Vol.18
生涯かけて 償う
東京電力 福島復興本社 石崎代表に聞く

 東京電力福島第一原発事故を受けて、福島県の復興に関わる業務を最前線で担い、迅速に進めることを目的として東京電力は2013年1月、福島復興本社を広野町のJヴィレッジに設立した(16年3月に富岡町に移転)。賠償や除染、復興推進が主な仕事。
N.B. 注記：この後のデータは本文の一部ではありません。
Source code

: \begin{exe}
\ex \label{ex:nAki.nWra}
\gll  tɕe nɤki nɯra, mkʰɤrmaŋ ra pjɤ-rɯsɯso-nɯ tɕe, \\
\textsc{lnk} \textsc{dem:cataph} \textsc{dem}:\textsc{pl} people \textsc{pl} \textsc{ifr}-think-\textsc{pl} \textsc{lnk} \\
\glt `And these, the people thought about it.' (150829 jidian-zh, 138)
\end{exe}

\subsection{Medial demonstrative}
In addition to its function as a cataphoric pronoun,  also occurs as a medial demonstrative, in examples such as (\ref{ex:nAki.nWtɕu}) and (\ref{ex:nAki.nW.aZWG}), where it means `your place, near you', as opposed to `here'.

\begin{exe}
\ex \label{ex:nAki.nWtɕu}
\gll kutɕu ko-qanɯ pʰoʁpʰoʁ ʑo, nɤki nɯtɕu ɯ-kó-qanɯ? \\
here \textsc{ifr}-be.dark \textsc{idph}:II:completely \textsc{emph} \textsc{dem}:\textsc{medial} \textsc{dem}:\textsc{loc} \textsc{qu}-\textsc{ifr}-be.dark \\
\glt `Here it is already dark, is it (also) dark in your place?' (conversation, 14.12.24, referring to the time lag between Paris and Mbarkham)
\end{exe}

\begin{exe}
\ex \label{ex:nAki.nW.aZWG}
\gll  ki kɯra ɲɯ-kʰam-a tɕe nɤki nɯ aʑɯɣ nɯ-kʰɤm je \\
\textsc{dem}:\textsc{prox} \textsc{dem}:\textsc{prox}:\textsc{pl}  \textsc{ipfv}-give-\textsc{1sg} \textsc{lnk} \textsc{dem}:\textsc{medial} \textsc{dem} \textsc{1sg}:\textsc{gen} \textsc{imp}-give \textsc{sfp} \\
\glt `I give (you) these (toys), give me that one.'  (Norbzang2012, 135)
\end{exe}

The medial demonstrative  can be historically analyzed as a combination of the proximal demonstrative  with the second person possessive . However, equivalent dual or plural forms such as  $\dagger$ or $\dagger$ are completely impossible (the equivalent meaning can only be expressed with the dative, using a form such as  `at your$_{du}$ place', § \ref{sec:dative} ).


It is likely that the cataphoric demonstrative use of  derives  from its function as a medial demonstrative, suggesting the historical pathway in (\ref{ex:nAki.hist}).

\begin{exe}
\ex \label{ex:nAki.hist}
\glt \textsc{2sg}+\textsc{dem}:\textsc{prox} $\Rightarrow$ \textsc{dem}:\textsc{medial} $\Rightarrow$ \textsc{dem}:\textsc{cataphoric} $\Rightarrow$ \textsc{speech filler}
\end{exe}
復興本社初めての代表が石崎芳行さんで、明日6月23日に退任する。

 退任前に話を伺いたい−−そう思ったのは私は取材にいく先々で頻繁に遭っていたからだ。現場で逢うということは、現場に出ているということだ。何かを本気で知ろうと思う時に、自分で見て人と話して感じなければ絶対にわからないことがある。復興本社代表、東電副社長という肩書きながら福島県内を駆け回るその行動から、本気で福島のことを考えていることが感じられた。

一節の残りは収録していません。